Thanksgiving 2011-Remember the Time
Sometimes it isn’t until you give yourself a chance to breathe a deep cleansing breath, that the impact of what you’ve witnessed and been through can be fully experienced. I took my first real breath the Monday after Thanksgiving. After taking the girls to school I came home and found myself so profoundly sad and unable to shake it. I did the only thing I could. As had happened so many times before, I sat with my grief thinking of it as a guest that would leave when it was time. I wouldn’t wallow but I would feel the sadness, longing and anguish that the busy days of Thanksgiving had allowed me to quell. This year marked another beginning. Learning to live and celebrate without Daddy’s boisterous presence. My father more than anything loved having his family together. Loved cooking for us and was happiest watching us relish the food he and Mama prepared.

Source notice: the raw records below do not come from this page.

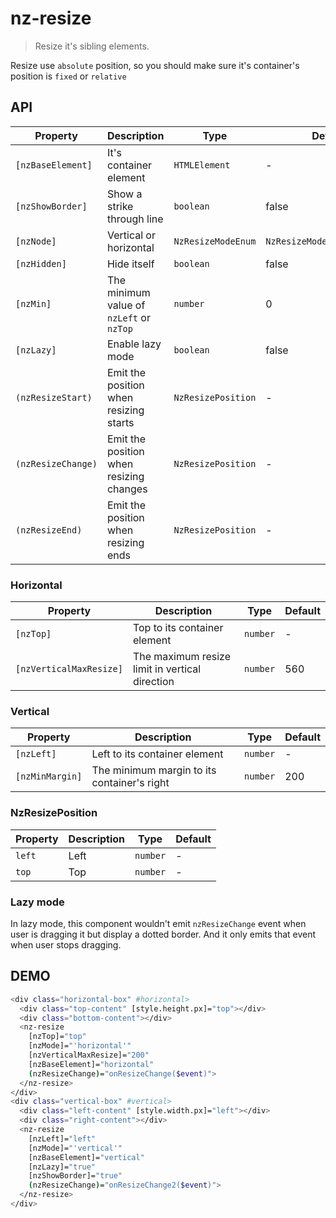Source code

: # nz-resize

> Resize it's sibling elements.

Resize use `absolute` position, so you should make sure it's container's position is `fixed` or `relative`

## API

| Property | Description | Type | Default |
| --- | --- | --- | --- |
| `[nzBaseElement]` | It's container element | `HTMLElement` | - |
| `[nzShowBorder]` | Show a strike through line | `boolean` | false |
| `[nzNode]` | Vertical or horizontal | `NzResizeModeEnum` | `NzResizeModeEnum.Vertical` | 
| `[nzHidden]` | Hide itself | `boolean` | false |
| `[nzMin]` | The minimum value of `nzLeft` or `nzTop` | `number` | 0 |
| `[nzLazy]` | Enable lazy mode | `boolean` | false |
| `(nzResizeStart)` | Emit the position when resizing starts  | `NzResizePosition` | - |
| `(nzResizeChange)` | Emit the position when resizing changes  | `NzResizePosition` | - |
| `(nzResizeEnd)` | Emit the position when resizing ends  | `NzResizePosition` | - |

### Horizontal

| Property | Description | Type | Default |
| --- | --- | --- | --- |
| `[nzTop]` | Top to its container element | `number` | - |
| `[nzVerticalMaxResize]`  | The maximum resize limit in vertical direction | `number` | 560 |

### Vertical

| Property | Description | Type | Default |
| --- | --- | --- | --- |
| `[nzLeft]` | Left to its container element | `number` | - |
| `[nzMinMargin]` | The minimum margin to its container's right | `number` | 200 |

### NzResizePosition

| Property | Description | Type | Default |
| --- | --- | --- | --- |
| `left` | Left | `number` | - |
| `top` | Top | `number` | - |

### Lazy mode

In lazy mode, this component wouldn't emit `nzResizeChange` event when user is dragging it but display a dotted border. And it only emits that event when user stops dragging.


## DEMO
```bash 
<div class="horizontal-box" #horizontal>
  <div class="top-content" [style.height.px]="top"></div>
  <div class="bottom-content"></div>
  <nz-resize
    [nzTop]="top"
    [nzMode]="'horizontal'"
    [nzVerticalMaxResize]="200"
    [nzBaseElement]="horizontal"
    (nzResizeChange)="onResizeChange($event)">
  </nz-resize>
</div>
<div class="vertical-box" #vertical>
  <div class="left-content" [style.width.px]="left"></div>
  <div class="right-content"></div>
  <nz-resize
    [nzLeft]="left"
    [nzMode]="'vertical'"
    [nzBaseElement]="vertical"
    [nzLazy]="true"
    [nzShowBorder]="true"
    (nzResizeChange)="onResizeChange2($event)">
  </nz-resize>
</div>

```
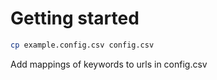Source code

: # Getting started

```bash
cp example.config.csv config.csv
```

Add mappings of keywords to urls in config.csv
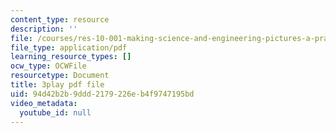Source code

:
 ```yaml
---
content_type: resource
description: ''
file: /courses/res-10-001-making-science-and-engineering-pictures-a-practical-guide-to-presenting-your-work-spring-2016/94d42b2b9ddd2179226eb4f9747195bd_plCuZVzK6kk.pdf
file_type: application/pdf
learning_resource_types: []
ocw_type: OCWFile
resourcetype: Document
title: 3play pdf file
uid: 94d42b2b-9ddd-2179-226e-b4f9747195bd
video_metadata:
  youtube_id: null
---
```

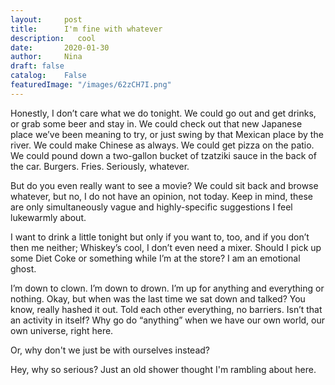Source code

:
 ```yaml
---
layout:     post
title:      I'm fine with whatever
description:   cool
date:       2020-01-30
author:     Nina
draft: false
catalog: 	False
featuredImage: "/images/62zCH7I.png"
---
```




Honestly, I don’t care what we do tonight. We could go out and get drinks, or grab some beer and stay in. We could check out that new Japanese place we’ve been meaning to try, or just swing by that Mexican place by the river. We could make Chinese as always. We could get pizza on the patio. We could pound down a two-gallon bucket of tzatziki sauce in the back of the car. Burgers. Fries. Seriously, whatever.

But do you even really want to see a movie? We could sit back and browse whatever, but no, I do not have an opinion, not today. Keep in mind, these are only simultaneously vague and highly-specific suggestions I feel lukewarmly about.

I want to drink a little tonight but only if you want to, too, and if you don’t then me neither; Whiskey’s cool, I don’t even need a mixer. Should I pick up some Diet Coke or something while I’m at the store? I am an emotional ghost.

I’m down to clown. I’m down to drown. I’m up for anything and everything or nothing. Okay, but when was the last time we sat down and talked? You know, really hashed it out. Told each other everything, no barriers. Isn’t that an activity in itself? Why go do “anything” when we have our own world, our own universe, right here.

Or, why don't we just be with ourselves instead?  

Hey, why so serious? Just an old shower thought I'm rambling about here. 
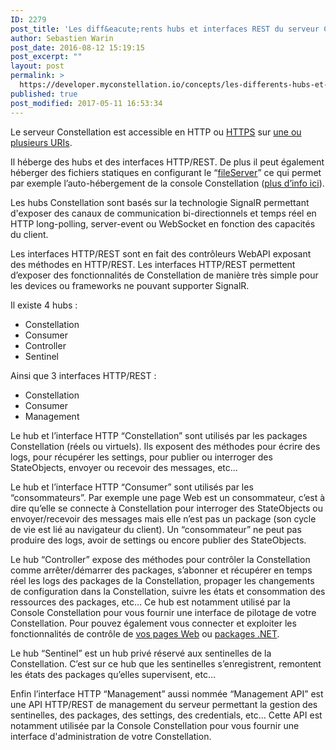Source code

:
 ```yaml
---
ID: 2279
post_title: 'Les diff&eacute;rents hubs et interfaces REST du serveur Constellation'
author: Sebastien Warin
post_date: 2016-08-12 15:19:15
post_excerpt: ""
layout: post
permalink: >
  https://developer.myconstellation.io/concepts/les-differents-hubs-et-interfaces-rest-du-serveur-constellation/
published: true
post_modified: 2017-05-11 16:53:34
---
```

Le serveur Constellation est accessible en HTTP ou <a href="/constellation-platform/constellation-server/configuration-ssl/">HTTPS</a> sur <a href="/constellation-platform/constellation-server/fichier-de-configuration/#Section_listenUris">une ou plusieurs URIs</a>.

Il héberge des hubs et des interfaces HTTP/REST. De plus il peut également héberger des fichiers statiques en configurant le “<a href="/constellation-platform/constellation-server/fichier-de-configuration/#Section_fileServer">fileServer</a>” ce qui permet par exemple l’auto-hébergement de la console Constellation (<a href="/constellation-platform/constellation-server/fichier-de-configuration/#Section_fileServer">plus d’info ici</a>).

Les hubs Constellation sont basés sur la technologie SignalR permettant d'exposer des canaux de communication bi-directionnels et temps réel en HTTP long-polling, server-event ou WebSocket en fonction des capacités du client.

Les interfaces HTTP/REST sont en fait des contrôleurs WebAPI exposant des méthodes en HTTP/REST. Les interfaces HTTP/REST permettent d’exposer des fonctionnalités de Constellation de manière très simple pour les devices ou frameworks ne pouvant supporter SignalR.

Il existe 4 hubs :

<ul>
    <li>Constellation</li>
    <li>Consumer</li>
    <li>Controller</li>
    <li>Sentinel</li>
</ul>

Ainsi que 3 interfaces HTTP/REST :

<ul>
    <li>Constellation</li>
    <li>Consumer</li>
    <li>Management</li>
</ul>

Le hub et l’interface HTTP “Constellation” sont utilisés par les packages Constellation (réels ou virtuels). Ils exposent des méthodes pour écrire des logs, pour récupérer les settings, pour publier ou interroger des StateObjects, envoyer ou recevoir des messages, etc…

Le hub et l’interface HTTP “Consumer” sont utilisés par les “consommateurs”. Par exemple une page Web est un consommateur, c’est à dire qu’elle se connecte à Constellation pour interroger des StateObjects ou envoyer/recevoir des messages mais elle n’est pas un package (son cycle de vie est lié au navigateur du client). Un “consommateur” ne peut pas produire des logs, avoir de settings ou encore publier des StateObjects.

Le hub “Controller” expose des méthodes pour contrôler la Constellation comme arrêter/démarrer des packages, s’abonner et récupérer en temps réel les logs des packages de la Constellation, propager les changements de configuration dans la Constellation, suivre les états et consommation des ressources des packages, etc… Ce hub est notamment utilisé par la Console Constellation pour vous fournir une interface de pilotage de votre Constellation. Pour pouvez également vous connecter et exploiter les fonctionnalités de contrôle de <a href="/client-api/javascript-api/controler-constellation-api-javascript/">vos pages Web</a> ou <a href="/client-api/net-package-api/controlmanager/">packages .NET</a>.

Le hub “Sentinel” est un hub privé réservé aux sentinelles de la Constellation. C’est sur ce hub que les sentinelles s’enregistrent, remontent les états des packages qu’elles supervisent, etc…

Enfin l’interface HTTP “Management” aussi nommée “Management API” est une API HTTP/REST de management du serveur permettant la gestion des sentinelles, des packages, des settings, des credentials, etc… Cette API est notamment utilisée par la Console Constellation pour vous fournir une interface d'administration de votre Constellation.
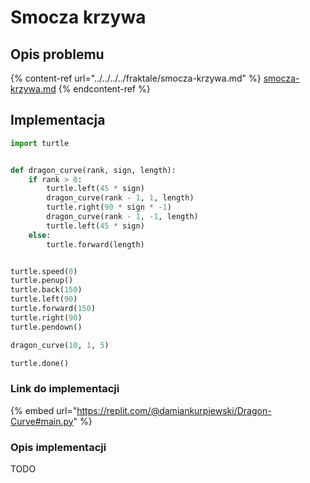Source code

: # Smocza krzywa

## Opis problemu

{% content-ref url="../../../../fraktale/smocza-krzywa.md" %}
[smocza-krzywa.md](../../../../fraktale/smocza-krzywa.md)
{% endcontent-ref %}

## Implementacja

```python
import turtle


def dragon_curve(rank, sign, length):
    if rank > 0:
        turtle.left(45 * sign)
        dragon_curve(rank - 1, 1, length)
        turtle.right(90 * sign * -1)
        dragon_curve(rank - 1, -1, length)
        turtle.left(45 * sign)
    else:
        turtle.forward(length)


turtle.speed(0)
turtle.penup()
turtle.back(150)
turtle.left(90)
turtle.forward(150)
turtle.right(90)
turtle.pendown()

dragon_curve(10, 1, 5)

turtle.done()
```

### Link do implementacji

{% embed url="https://replit.com/@damiankurpiewski/Dragon-Curve#main.py" %}

### Opis implementacji

TODO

In many ways the familiar outweighed the feelings of loss as I navigated my way through the holiday. I still made cranberry sauce and candied sweet potatoes as I always do. Julie helped Mama prepare the turkey and was the taste tester on the dressing and potato salad. I moved in and out of the kitchen comforted by our routines and overwhelmed at the same time. When Jordan discovered he liked potato salad he became the jr. tester. Watching Julie made me miss him so much. “Jordan should be here,” crossed my mind and heart more than once. Daddy would usually be sitting at the kitchen table offering his sometimes, unwanted suggestions and comments to my mom as she readied the turkey. “Ann, check the wing it looks like you missed a pin feather.”
Mama would sigh, say, “Yep,” and check, even though she hadn’t finished cleaning the bird and would have found the feather on her own. These scenes frustrated me to no end. This woman had been cooking turkeys for at least 30 years and every year the ritual was the same. Except for this year, when the kitchen was quieter than usual and I wondered if I should fill the silence or let Mama be, not knowing if she too was thinking of Daddy and his armchair quarterbacking.
The turkey was always put into the oven at around 6 am. As the years went by the responsibility of bringing it up from the basement refrigerator and putting it into the oven fell to my sister and her husband who slept on the pullout couch in the family room. In my youth, Daddy and Mama had always “put the bird in” together. Both coming downstairs and reminding each other all day of what time they’d put it in the oven. But as rheumatoid arthritis took more of Daddy’s strength, he was no longer able to navigate the steps while carrying the 23lb. turkey.
When I got up Thanksgiving morning I came downstairs to find Julie already awake and eating breakfast. “Girl, I’ve been waiting on you. Get to making that coffee. You know that’s your job.”
“I didn’t realize how late I’d slept.”
Julie followed me into the kitchen and as I looked down into the oven I asked her if she went back to sleep after putting the turkey in the oven.
“I tried but I couldn’t really sleep.”
“What time did you put it in?”
She looked at me for a moment and then said, “I put it in the oven and then went back downstairs and looked at the clock. It was 6:07.”
Tears welled in my eyes, “Daddy’s birthday!”
“I know I couldn’t believe it either. He was telling me, I’m right here.”
Shaking my head I replied, “He is here and he found the perfect way to show us.”